Prep 25 mins
Cook 0 mins
I have made this recipe a thousand times and we just love it. It came up for adoption and I jumped on it. Goes great with just about any main dish.
- 236.59 ml yellow squash, cooked and mashed
- 1 egg, beaten
- 78.07 ml all-purpose flour
- 78.07 ml cornmeal
- 4.92 ml baking powder
- 2.46 ml salt
- 1 medium onion, grated
- vegetable oil
- Combine the cooked squash and egg, stirring well.
- Combine flour, cornmeal, baking powder and salt, stir well.
- Add squash mixture and onion; stir until blended.
- Drop squash mixture by level tablespoonful into hot oil.
- Cook until golden brown, turning once. Drain well on paper towels.
everyone will love these as an alternative to the someimes dry hush-puppies. If you'd like to have a little more zing to your squash puffs - substitute fish fry instead of the cornmeal...this gives it a little more seasoning with some spice to it.
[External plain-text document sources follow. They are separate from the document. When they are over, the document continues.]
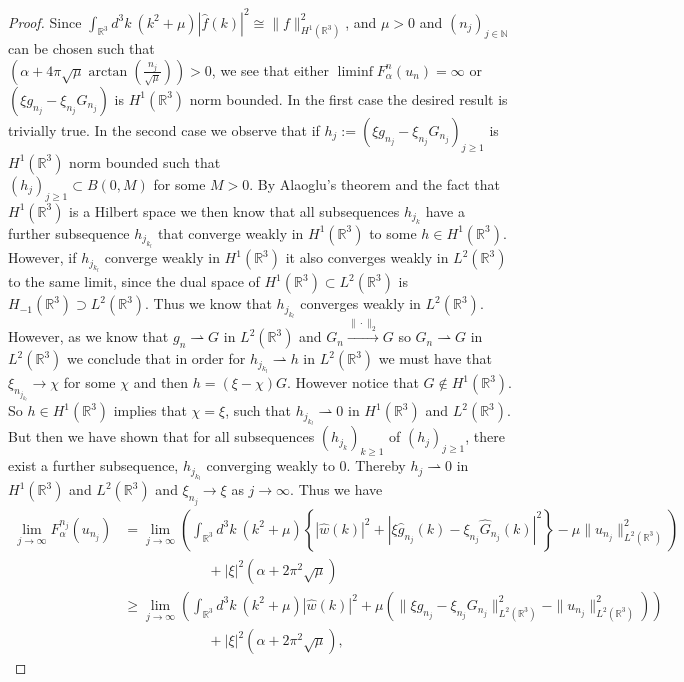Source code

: \documentclass[a4paper,11pt]{article}
\newcommand{\R}{\mathbb{R}}
\numberwithin{equation}{section}
\begin{document}
\begin{proof}
Since $ \int_{\R^3} d^3k\ \left(k^2+\mu\right)|\hat{f}(k)|^2\cong \|f\|_{H^1(\R^3)}^2 $, and $ \mu>0 $ and $ (n_j)_{j\in\mathbb{N}} $ can be chosen such that\\ $ \left(\alpha+4\pi\sqrt{\mu}\arctan\left(\frac{n_j}{\sqrt{\mu}}\right)\right)>0 $, we see that either $ \liminf F_\alpha^{n}(u_{n})=\infty $ or $ (\xi g_{n_j}-\xi_{n_j}G_{n_j}) $ is $ H^1(\R^3) $ norm bounded. In the first case the desired result is trivially true. In the second case we observe that if $ h_j:=(\xi g_{n_j}-\xi_{n_j}G_{n_j})_{j\geq1} $ is $ H^1(\R^3) $ norm bounded such that \\$ (h_j)_{j\geq1}\subset B(0,M) $ for some $ M>0 $. By Alaoglu's theorem and the fact that $ H^1(\R^3) $ is a Hilbert space we then know that all subsequences $ h_{j_k} $ have a further subsequence $ h_{j_{k_l}} $ that converge weakly in $ H^1(\R^3) $ to some $ h\in H^1(\R^3) $. However, if $ h_{j_{k_l}} $ converge weakly in $ H^1(\R^3) $ it also converges weakly in $ L^2(\R^3) $ to the same limit, since the dual space of $ H^1(\R^3) \subset L^2(\R^3) $ is $ H_{-1}(\R^3) \supset L^2(\R^3) $. Thus we know that $ h_{j_{k_l}} $ converges weakly in $ L^2(\R^3) $. However, as we know that $ g_n\rightharpoonup G $ in $ L^2(\R^3) $ and $ G_n\xrightarrow{\|\cdot\|_2} G $ so $ G_n\rightharpoonup G $ in $ L^2(\R^3) $ we conclude that in order for $ h_{j_{k_l}}\rightharpoonup h $ in $ L^2(\R^3) $ we must have that $ \xi_{n_{j_{k_l}}}\to\chi $ for some $ \chi $ and then $ h=(\xi-\chi)G $. However notice that $ G\notin H^1(\R^3) $. So $ h\in H^1(\R^3) $ implies that $ \chi=\xi $, such that $ h_{j_{k_l}}\rightharpoonup0 $ in $ H^1(\R^3) $ and $ L^2(\R^3) $. But then we have shown that for all subsequences $ (h_{j_k})_{k\geq1} $ of $ (h_j)_{j\geq1} $, there exist a further subsequence, $ h_{j_{k_l}} $ converging weakly to $ 0 $. Thereby $ h_j\rightharpoonup 0 $ in $ H^1(\R^3) $ and $ L^2(\R^3) $ and $ \xi_{n_j}\to\xi $ as $ j\to\infty $. Thus we have 
\begin{equation}
\begin{aligned}
\lim\limits_{j\to\infty}F_\alpha^{n_j}(u_{n_j})&=\lim\limits_{j\to\infty}\left(\int_{\R^3} d^3k\ \left(k^2+\mu\right)\left\{|\hat{w}(k)|^2+|\xi \hat{g}_{n_j}(k)-\xi_{n_j}\hat{G}_{n_j}(k)|^2\right\}-\mu\|u_{n_j}\|^2_{L^2(\R^3)}\right)\\&\qquad\qquad\qquad+|\xi|^2\left(\alpha+2\pi^2\sqrt{\mu}\right)\\
&\geq\lim\limits_{j\to\infty}\left(\int_{\R^3} d^3k\ \left(k^2+\mu\right)|\hat{w}(k)|^2+\mu(\|\xi g_{n_j}-\xi_{n_j}G_{n_j}\|^2_{L^2(\R^3)}-\|u_{n_j}\|^2_{L^2(\R^3)})\right)\\&\qquad\qquad\qquad+|\xi|^2\left(\alpha+2\pi^2\sqrt{\mu}\right),

\end{aligned}
\end{equation}
\end{proof}
\end{document}
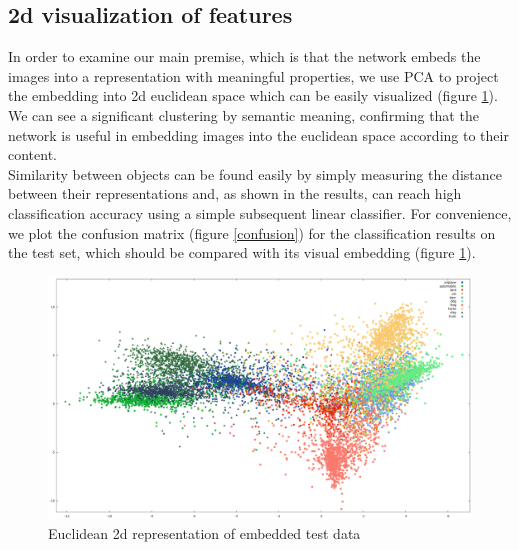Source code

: \documentclass{article} %
\begin{document}
\subsection{2d visualization of features}
In order to examine our main premise, which is that the network embeds the images into a representation with meaningful properties, we
use PCA to project the embedding into 2d euclidean space which can be easily visualized (figure \ref{EuclideanRepresentation}).
We can see a significant clustering by semantic meaning, confirming that the network is useful in embedding
images into the euclidean space according to their content. \\ Similarity between objects can be found easily by simply measuring the distance between their representations and, as shown in the results, can reach high
classification accuracy using a simple subsequent linear classifier. For convenience, we plot the confusion matrix (figure \ref{confusion}) for the classification results on the test set, which should be compared with its visual embedding (figure \ref{EuclideanRepresentation}).

\begin{figure}[h]
\begin{center}
\includegraphics[width=1\linewidth]{EuclideanRepresentation.eps}
\end{center}
   \caption{Euclidean 2d representation of embedded test data}\label{EuclideanRepresentation}
\end{figure}
\end{document}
yummy! A good way to hide veggies from kids since they look and taste like hushpuppies! We loved them
These are delicious! I made them as written but plan on try some of the suggestions of the other reviewers, especially adding southwestern flavors and sweet corn to the batter. This was an excellent recipe to help me use up the bumper crop of yellow squash coming out of my garden. Thanks Riffraff :)
***8/26/11****Adding stars and also want to comment that these reheat really well, SO, since we're getting so sick and tired of squash (been eating it for 3 weeks now), I'm going to make a huge batch of these and freeze them to eat during the winter, I'm sure we'll love squash again in January!!